L'amour, c'est aussi celui des amitiés. À l'écran, Sophia se rapproche instinctivement des femmes qui l'entourent. Sur le plateau, l'amitié bat pleinement. Et l'actrice Magalie Lépine-Blondeau y est pour beaucoup. Monia Chokri nous raconte : “Magalie est ma meilleure amie, mais c’est aussi ma première lectrice. Elle est aux balbutiements de mes idées créatives, je lui fais part de tout. C'est une grande comédienne aussi. Je l’imaginais parfaitement dans le rôle de Sophia parce qu'elle joue très bien l’héroïne romantique, et en même temps, c’est aussi une grande intellectuelle. C’était formidable de faire ce projet avec elle. Et puis on a eu quarante ans toutes les deux l’année du tournage, alors c’était un peu notre cadeau d’anniversaire, un beau cadeau d’amitié qu'on s'est fait.”

© Fred Gervais

…car écrite du point de vue d'une femme

C'est un fait, beaucoup de comédies romantiques ont été écrites par des hommes, notamment les classiques du genre (qui datent un peu) tels que Pretty Woman ou Coup de foudre à Notting Hill. “Le point commun dans tous ces films, c’est qu’ils ont éduqué les femmes à gagner l’attention d’un homme qui n’est émotionnellement pas disponible.”, commente Monia Chokri. Cette façon de construire nos rapports amoureux revient régulièrement dans le cinéma, mais aussi dans la littérature. Ce n'est pas le cas dans Simple comme Sylvain. Ici, le personnage masculin est disponible, il veut s’engager et il n'a pas peur de l'exprimer.

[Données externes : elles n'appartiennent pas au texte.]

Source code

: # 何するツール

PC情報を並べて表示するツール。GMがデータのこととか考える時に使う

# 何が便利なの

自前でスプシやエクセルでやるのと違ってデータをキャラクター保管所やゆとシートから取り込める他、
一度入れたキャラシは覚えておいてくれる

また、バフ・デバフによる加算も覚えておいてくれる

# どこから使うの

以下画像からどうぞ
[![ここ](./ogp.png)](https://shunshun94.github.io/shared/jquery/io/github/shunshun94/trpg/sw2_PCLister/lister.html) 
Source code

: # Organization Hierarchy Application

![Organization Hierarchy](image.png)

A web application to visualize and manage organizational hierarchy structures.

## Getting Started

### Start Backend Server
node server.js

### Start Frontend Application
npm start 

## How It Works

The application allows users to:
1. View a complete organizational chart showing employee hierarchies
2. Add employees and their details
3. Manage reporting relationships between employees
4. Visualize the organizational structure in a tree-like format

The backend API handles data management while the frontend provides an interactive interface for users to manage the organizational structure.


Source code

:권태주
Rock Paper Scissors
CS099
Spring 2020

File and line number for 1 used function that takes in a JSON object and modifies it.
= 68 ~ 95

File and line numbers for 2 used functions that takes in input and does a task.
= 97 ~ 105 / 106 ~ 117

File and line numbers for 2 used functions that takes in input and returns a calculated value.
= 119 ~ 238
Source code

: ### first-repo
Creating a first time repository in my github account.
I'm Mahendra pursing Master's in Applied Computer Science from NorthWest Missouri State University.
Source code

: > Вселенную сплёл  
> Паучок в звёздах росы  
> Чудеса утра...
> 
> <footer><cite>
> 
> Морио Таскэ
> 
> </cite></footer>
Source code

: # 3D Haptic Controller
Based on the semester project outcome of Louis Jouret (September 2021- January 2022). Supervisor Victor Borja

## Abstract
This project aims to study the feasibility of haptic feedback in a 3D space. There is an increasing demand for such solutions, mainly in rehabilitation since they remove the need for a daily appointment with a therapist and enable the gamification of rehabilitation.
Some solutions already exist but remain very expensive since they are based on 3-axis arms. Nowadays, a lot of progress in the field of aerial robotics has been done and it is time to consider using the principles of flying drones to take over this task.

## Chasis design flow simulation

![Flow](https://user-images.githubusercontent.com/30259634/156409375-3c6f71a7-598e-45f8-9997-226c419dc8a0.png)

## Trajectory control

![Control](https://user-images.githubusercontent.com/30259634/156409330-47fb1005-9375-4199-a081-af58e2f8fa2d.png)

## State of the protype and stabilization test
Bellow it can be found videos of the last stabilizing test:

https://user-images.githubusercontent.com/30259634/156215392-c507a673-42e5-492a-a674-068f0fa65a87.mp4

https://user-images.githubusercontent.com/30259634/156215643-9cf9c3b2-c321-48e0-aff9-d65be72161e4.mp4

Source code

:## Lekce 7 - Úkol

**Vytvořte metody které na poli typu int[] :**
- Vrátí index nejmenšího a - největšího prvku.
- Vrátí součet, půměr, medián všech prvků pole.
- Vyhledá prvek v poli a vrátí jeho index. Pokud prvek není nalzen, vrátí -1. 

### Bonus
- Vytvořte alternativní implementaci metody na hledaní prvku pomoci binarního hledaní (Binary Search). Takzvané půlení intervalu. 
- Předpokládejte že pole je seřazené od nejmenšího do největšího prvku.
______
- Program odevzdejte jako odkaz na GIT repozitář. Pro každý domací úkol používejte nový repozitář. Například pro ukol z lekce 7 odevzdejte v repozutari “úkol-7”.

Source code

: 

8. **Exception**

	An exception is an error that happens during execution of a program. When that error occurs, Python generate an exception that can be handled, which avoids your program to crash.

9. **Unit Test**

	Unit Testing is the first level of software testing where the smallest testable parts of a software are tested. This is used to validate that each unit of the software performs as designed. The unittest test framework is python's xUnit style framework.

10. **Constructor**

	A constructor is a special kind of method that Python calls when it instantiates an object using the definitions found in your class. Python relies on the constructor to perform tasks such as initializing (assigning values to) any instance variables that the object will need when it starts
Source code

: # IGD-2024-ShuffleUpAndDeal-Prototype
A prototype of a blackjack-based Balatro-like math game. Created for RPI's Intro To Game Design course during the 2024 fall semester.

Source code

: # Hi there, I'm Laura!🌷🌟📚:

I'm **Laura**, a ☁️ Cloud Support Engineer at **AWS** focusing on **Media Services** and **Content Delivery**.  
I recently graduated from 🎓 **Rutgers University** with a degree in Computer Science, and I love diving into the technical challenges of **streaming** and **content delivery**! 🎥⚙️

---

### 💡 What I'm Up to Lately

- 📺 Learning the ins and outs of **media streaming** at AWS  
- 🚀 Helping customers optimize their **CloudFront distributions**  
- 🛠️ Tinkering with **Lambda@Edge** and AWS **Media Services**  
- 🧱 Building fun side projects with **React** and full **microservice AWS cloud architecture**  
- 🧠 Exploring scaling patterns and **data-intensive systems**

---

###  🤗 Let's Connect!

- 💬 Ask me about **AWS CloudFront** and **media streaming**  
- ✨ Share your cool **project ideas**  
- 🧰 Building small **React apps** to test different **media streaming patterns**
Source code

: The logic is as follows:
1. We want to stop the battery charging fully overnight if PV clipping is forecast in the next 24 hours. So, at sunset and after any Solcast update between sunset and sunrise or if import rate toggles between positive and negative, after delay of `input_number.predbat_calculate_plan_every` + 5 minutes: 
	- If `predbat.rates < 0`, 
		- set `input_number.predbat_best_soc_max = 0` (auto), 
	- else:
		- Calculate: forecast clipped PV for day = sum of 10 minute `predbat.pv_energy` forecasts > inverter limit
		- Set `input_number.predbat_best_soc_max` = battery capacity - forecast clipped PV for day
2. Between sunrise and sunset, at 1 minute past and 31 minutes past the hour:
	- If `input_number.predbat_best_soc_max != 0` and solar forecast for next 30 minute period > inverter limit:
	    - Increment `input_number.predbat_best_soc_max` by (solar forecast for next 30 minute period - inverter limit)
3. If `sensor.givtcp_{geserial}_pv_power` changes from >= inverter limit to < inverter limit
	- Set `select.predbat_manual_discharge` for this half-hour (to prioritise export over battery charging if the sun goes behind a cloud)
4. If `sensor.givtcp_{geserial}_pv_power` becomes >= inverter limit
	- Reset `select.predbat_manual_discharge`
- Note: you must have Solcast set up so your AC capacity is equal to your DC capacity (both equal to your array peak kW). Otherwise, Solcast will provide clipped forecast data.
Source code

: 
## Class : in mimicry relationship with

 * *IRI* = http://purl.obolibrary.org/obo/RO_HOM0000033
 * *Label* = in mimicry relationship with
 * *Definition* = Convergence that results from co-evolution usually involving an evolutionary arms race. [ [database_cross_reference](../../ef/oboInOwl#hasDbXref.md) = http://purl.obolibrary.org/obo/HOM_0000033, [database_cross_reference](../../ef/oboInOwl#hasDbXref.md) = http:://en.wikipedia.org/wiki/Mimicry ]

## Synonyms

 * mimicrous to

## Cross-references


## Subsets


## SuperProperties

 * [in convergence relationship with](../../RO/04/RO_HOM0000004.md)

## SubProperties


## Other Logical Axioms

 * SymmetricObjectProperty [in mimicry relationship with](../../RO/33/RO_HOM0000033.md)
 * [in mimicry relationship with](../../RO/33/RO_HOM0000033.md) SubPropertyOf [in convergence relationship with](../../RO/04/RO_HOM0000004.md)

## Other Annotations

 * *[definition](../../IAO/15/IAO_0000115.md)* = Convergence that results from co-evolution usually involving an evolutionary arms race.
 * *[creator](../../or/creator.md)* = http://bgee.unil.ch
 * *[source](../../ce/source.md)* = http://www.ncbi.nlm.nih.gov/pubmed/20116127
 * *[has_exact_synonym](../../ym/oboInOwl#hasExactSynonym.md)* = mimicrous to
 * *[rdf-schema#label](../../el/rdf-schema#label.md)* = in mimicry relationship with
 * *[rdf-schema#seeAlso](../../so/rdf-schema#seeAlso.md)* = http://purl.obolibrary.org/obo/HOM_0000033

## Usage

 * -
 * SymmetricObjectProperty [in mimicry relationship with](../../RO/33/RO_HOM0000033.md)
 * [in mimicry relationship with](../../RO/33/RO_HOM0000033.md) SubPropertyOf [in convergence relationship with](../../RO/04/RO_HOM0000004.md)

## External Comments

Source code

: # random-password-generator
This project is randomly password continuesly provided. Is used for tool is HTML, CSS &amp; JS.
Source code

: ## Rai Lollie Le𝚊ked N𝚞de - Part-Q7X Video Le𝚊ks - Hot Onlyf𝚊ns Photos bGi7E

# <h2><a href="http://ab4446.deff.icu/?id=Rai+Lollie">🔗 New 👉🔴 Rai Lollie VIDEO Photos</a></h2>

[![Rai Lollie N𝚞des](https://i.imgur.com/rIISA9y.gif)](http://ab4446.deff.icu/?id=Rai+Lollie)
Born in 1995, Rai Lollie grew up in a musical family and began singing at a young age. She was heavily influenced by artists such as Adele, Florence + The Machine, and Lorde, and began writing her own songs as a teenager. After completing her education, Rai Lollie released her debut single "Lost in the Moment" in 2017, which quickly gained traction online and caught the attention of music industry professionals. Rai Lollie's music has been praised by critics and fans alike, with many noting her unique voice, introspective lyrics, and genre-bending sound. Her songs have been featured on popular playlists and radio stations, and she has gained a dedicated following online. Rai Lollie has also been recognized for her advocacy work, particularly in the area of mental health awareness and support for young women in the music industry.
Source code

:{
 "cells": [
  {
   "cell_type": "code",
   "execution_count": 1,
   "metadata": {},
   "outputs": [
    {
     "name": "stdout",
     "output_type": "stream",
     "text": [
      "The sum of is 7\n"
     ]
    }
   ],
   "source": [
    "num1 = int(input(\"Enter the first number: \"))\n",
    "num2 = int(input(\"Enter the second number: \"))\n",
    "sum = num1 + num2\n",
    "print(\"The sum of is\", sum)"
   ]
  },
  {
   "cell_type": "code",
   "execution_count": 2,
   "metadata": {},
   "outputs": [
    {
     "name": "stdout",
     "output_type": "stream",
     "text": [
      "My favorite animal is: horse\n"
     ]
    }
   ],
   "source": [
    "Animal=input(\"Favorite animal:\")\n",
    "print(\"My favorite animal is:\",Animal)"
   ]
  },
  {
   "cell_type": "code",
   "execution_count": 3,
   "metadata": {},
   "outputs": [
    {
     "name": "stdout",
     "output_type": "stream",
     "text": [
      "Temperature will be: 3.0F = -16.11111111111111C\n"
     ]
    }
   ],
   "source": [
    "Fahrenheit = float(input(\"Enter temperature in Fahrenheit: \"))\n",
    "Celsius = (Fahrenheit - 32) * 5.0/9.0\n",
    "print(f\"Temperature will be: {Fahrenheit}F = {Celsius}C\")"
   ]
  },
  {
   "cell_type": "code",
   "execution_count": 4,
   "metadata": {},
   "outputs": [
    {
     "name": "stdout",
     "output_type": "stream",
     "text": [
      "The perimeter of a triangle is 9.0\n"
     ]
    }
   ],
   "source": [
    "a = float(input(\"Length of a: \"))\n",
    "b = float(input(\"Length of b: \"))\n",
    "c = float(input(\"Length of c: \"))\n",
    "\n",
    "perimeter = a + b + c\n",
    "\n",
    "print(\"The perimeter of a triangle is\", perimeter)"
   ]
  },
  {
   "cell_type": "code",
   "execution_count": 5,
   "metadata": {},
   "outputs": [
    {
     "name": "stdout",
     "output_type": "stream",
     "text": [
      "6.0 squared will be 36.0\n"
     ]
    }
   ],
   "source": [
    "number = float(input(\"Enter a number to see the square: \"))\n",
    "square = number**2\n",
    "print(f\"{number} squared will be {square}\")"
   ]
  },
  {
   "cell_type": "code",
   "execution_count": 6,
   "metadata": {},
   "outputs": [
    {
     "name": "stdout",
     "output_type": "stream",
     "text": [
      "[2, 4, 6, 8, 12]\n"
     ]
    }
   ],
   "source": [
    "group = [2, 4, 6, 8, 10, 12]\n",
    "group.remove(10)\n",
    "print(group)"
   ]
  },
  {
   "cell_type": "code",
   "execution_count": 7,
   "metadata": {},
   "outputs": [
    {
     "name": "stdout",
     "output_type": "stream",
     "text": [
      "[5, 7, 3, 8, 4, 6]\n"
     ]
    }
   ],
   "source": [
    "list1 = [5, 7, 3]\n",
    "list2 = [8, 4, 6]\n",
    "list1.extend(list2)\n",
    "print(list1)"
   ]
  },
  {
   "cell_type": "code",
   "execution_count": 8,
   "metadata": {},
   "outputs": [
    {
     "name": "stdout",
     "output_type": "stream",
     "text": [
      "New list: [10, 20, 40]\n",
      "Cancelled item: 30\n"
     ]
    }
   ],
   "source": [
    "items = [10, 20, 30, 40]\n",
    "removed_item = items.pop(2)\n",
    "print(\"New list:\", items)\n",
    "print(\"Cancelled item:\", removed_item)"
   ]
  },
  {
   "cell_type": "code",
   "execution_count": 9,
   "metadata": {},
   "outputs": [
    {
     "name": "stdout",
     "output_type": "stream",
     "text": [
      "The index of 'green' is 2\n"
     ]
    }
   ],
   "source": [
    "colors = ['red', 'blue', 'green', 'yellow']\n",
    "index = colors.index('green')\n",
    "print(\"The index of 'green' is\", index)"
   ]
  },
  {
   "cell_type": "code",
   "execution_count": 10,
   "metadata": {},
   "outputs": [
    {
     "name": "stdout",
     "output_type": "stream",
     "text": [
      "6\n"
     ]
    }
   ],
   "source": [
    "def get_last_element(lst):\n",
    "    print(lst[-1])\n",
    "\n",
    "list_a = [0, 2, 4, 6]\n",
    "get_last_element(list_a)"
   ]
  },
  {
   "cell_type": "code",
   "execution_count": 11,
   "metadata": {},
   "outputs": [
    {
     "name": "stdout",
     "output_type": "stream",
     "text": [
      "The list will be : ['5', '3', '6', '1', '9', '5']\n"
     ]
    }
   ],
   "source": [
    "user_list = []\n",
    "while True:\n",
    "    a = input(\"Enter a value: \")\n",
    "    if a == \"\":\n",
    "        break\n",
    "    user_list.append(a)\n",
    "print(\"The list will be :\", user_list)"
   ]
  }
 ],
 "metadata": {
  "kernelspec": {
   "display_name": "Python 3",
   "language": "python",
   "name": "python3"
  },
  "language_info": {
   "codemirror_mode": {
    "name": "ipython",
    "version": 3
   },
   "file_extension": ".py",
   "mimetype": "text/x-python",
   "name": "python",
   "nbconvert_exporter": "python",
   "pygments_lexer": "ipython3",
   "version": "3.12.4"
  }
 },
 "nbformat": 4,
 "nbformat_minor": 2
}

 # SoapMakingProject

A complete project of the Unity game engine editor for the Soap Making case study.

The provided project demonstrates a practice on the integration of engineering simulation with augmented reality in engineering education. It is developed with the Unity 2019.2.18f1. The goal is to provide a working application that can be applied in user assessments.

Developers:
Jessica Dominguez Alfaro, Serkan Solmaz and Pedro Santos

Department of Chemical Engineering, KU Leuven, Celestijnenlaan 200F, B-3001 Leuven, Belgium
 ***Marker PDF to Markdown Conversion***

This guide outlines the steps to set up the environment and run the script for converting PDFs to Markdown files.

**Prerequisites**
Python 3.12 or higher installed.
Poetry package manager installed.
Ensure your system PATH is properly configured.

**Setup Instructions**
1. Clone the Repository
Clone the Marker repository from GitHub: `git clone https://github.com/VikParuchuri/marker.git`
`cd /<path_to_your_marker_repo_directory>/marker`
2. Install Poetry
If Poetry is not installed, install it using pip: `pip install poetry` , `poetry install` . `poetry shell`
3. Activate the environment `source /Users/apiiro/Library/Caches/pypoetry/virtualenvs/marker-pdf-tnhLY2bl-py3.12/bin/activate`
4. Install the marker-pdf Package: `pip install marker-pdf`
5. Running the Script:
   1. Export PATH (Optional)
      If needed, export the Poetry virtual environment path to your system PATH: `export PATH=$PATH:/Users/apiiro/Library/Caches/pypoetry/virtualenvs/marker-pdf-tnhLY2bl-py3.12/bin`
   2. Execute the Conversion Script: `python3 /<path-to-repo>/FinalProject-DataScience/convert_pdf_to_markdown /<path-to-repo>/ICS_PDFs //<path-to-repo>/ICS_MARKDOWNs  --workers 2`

C’est Sophia qui questionne son engagement. Beaucoup de femmes peuvent se reconnaître dans ses pensées et ses confusions : le film fait appel à une intimité à laquelle elles n’ont eu que très rarement accès au cinéma.

Par ailleurs, les scènes d'intimité physique et sexuelle sont particulièrement justes et lumineuses. Certainement parce qu'elles ne se départissent jamais de la psychologie de ses personnages, et notamment celle de Sophia. “Il fallait qu’elles fassent avancer la dramaturgie.” nous explique Monia Chokri. “Je les ai donc imaginées comme des dialogues et non pas comme des scènes de sexe.” Ce qui l'intéresse, c'est de peindre le désir de son héroïne. De lui laisser toute la place. “Surtout, je voulais la présenter comme un être désirant et non pas seulement désiré.” Dessiner des femmes passives fait partie des clichés lancinants autour des comédies romantiques. Monia Chokri cherche à bousculer tout ça. Elle nous montre comment Sophia regarde Sylvain à travers le désir qui la submerge, et elle n'hésite pas à érotiser son personnage masculin. La réalisatrice prend un malin plaisir à inverser les rôles, faisant l'opposé de ce à quoi le 7ème art nous a habitués, à l'instar du Mépris de Jean-Luc Godard, exemple très significatif qu'elle cite régulièrement. Non décidément, ce qui intéresse Monia Chokri, ce sont les femmes. “Les hommes, on les connait déjà. On a déjà eu accès à leur intimité. Ils ont raconté le monde à travers les époques, ils ont dominé la littérature, et toute forme d’art. Je trouve ça fou qu’il ait fallu attendre tant d’années pour donner la parole aux femmes. C'est pour ça que je m’étonne toujours lorsqu’on me dit que mon cinéma est novateur. Je ne révolutionne pourtant rien, je raconte simplement des histoires dans lesquelles les femmes peuvent se reconnaître.”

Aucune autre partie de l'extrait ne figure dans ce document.